Adult fairy tales Fairy tales may end with those wonderfully familiar words, 'and they all lived happily ever after', but these days a large number of adult crime novels have open endings, in which it is very clear that some criminals will escape and few victims or investigators can expect unalloyed happiness. While that takes something away from the reassurance, it makes what is left more convincing because the stories themselves are more realistic. Anyone who reads the papers knows that less than a quarter of all crime is ever solved, although the clear-up rate for violent offences is much better at two-thirds. Some realism is essential in crime fiction, but too much destroys the pleasure that all readers have a right to expect. They have to believe in the imaginary world writers create and enjoy it, as excitement drives them on towards the denouement. Too much research, too much detail, too much reality can destroy all that.
Copycat criminals In the past there has been the occasional report of a killer citing a novel as his inspiration, but it is very rare. I seem to remember that Agatha Christie included a death by poisoning with thallium in one of her books and a later murderer said he had got the information he needed from it. Even if that's true, it can only have been the type of poison the killer took from the novel. Fiction cannot make anyone violent. Frustration, whether sexual, financial, social, professional or emotional, usually provides the impulse to kill, and there are all kinds of reasons why some people are unable to resist it. Alcohol and drugs are involved in a lot of violent crime; brain damage may sometimes have a part to play, as may abuse in childhood, poor parenting (or even no parenting), a variety of other physical and emotional stresses, or even, if the latest research is to be believed, a diet lacking vitamins and essential fatty acids. The other question is harder to answer. I think it is possible that crime novelists have added to the general fear of crime, although again real crime reported on screen and in print seems more likely to cause trouble.

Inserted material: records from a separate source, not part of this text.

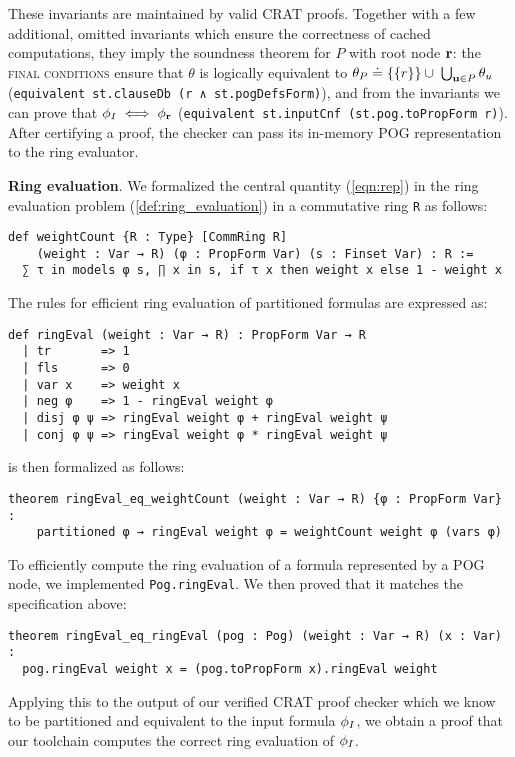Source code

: These invariants are maintained by valid CRAT proofs. Together with a few additional, omitted invariants
which ensure the correctness of cached computations, they imply the soundness theorem for $P$ with root
node $\mathbf{r}$: the \textsc{final conditions} ensure that $\theta$ is logically equivalent to
$\theta_P \doteq \{\{r\}\} \cup \; \bigcup_{\mathbf{u} \in P} \theta_{u}$
(\lstinline{equivalent st.clauseDb (r ∧ st.pogDefsForm)}), and from the invariants we can prove that
$\phi_I \iff \phi_{\mathbf{r}}$ (\lstinline{equivalent st.inputCnf (st.pog.toPropForm r)}). 
After certifying a proof, the checker can pass its in-memory POG representation to the ring evaluator.

\vspace{1em}\noindent
\textbf{Ring evaluation}. We formalized the central quantity (\ref{eqn:rep}) in the ring evaluation problem
(\cref{def:ring_evaluation}) in a commutative ring \lstinline{R} as follows:
\begin{lstlisting}
def weightCount {R : Type} [CommRing R]
    (weight : Var → R) (φ : PropForm Var) (s : Finset Var) : R :=
  ∑ τ in models φ s, ∏ x in s, if τ x then weight x else 1 - weight x
\end{lstlisting}
The rules for efficient ring evaluation of partitioned formulas are expressed as:
\begin{lstlisting}
def ringEval (weight : Var → R) : PropForm Var → R
  | tr       => 1
  | fls      => 0
  | var x    => weight x
  | neg φ    => 1 - ringEval weight φ
  | disj φ ψ => ringEval weight φ + ringEval weight ψ
  | conj φ ψ => ringEval weight φ * ringEval weight ψ
\end{lstlisting}
 is then formalized as follows:
\begin{lstlisting}
theorem ringEval_eq_weightCount (weight : Var → R) {φ : PropForm Var} :
    partitioned φ → ringEval weight φ = weightCount weight φ (vars φ)
\end{lstlisting}

To efficiently compute the ring evaluation of a formula represented by a POG node, we implemented
\lstinline{Pog.ringEval}. We then proved that it matches the specification above:
\begin{lstlisting}
theorem ringEval_eq_ringEval (pog : Pog) (weight : Var → R) (x : Var) :
  pog.ringEval weight x = (pog.toPropForm x).ringEval weight
\end{lstlisting}

Applying this to the output of our verified CRAT proof checker which we know to be partitioned
and equivalent to the input formula $\phi_I$, we obtain a proof that our toolchain computes
the correct ring evaluation of $\phi_I$.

Fear of the known And that sums up the sad truth about violent crime. A great deal of it is committed by people known to the victim. Yes, there are some people who are killed by strangers. A few have been caught in the crossfire of drive-by shootings. The rise in gun crime in big cities like London and Manchester is deeply worrying. Even so, statistically you are still more at risk of violence from your family and friends than you are from strangers. Police figures don't differentiate between violent crimes committed by strangers and by people known to the victim, but a report of the 2000 British Crime Survey confirms that the average risk of violence from a stranger in 1999 was lower than that from an acquaintance. Perhaps that gives the key to the greatest mystery of all: why are we so excited by crime in fiction? Could we be projecting the violent impulses we sense in ourselves and those around us on to the idea of an 'evil' stranger? I don't know, but if we are, that seems a thoroughly useful strategy for dealing with furies we cannot bear to acknowledge and would never let out. Just as we can safely experience our own fear through the emotions of the victim of a fairy tale or crime novel, so we can project our unacceptable impulses on to the villain and watch in real satisfaction as he is caught and punished. With fiction, we can have it both ways.